### INSTRUCTIONS FOR THE TASK:
Lines from the one containing "no task left." through the end of the data are to be returned exactly, and no others.

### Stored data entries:
..........

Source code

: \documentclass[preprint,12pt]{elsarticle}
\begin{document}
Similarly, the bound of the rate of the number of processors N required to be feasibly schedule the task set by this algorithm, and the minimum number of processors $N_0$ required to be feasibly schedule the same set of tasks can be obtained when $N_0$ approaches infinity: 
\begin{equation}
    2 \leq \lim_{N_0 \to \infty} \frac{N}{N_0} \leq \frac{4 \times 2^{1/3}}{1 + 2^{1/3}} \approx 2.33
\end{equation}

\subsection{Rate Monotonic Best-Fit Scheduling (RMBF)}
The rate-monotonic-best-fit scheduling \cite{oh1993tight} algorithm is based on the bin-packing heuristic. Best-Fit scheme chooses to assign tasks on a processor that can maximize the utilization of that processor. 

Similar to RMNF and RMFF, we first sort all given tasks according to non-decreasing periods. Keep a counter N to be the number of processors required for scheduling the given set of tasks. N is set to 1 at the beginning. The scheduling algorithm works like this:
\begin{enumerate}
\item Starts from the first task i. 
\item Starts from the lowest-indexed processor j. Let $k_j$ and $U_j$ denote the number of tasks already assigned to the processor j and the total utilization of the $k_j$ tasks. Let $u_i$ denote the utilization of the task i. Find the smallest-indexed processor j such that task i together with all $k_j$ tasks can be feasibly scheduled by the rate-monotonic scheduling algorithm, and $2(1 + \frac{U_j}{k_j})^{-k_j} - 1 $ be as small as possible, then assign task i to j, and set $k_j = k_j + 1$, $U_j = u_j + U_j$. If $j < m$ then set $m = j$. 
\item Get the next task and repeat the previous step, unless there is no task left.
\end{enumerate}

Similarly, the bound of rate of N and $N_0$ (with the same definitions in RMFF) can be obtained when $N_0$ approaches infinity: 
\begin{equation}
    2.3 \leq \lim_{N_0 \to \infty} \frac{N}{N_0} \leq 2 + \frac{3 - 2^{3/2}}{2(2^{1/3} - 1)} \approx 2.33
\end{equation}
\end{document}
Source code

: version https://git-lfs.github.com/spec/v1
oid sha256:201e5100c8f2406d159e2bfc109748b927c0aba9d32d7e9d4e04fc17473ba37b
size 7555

..........

### EXERCISE RESULT:
\item Get the next task and repeat the previous step, unless there is no task left.
\end{enumerate}

Similarly, the bound of rate of N and $N_0$ (with the same definitions in RMFF) can be obtained when $N_0$ approaches infinity: 
\begin{equation}
    2.3 \leq \lim_{N_0 \to \infty} \frac{N}{N_0} \leq 2 + \frac{3 - 2^{3/2}}{2(2^{1/3} - 1)} \approx 2.33
\end{equation}
\end{document}
Source code

: version https://git-lfs.github.com/spec/v1
oid sha256:201e5100c8f2406d159e2bfc109748b927c0aba9d32d7e9d4e04fc17473ba37b
size 7555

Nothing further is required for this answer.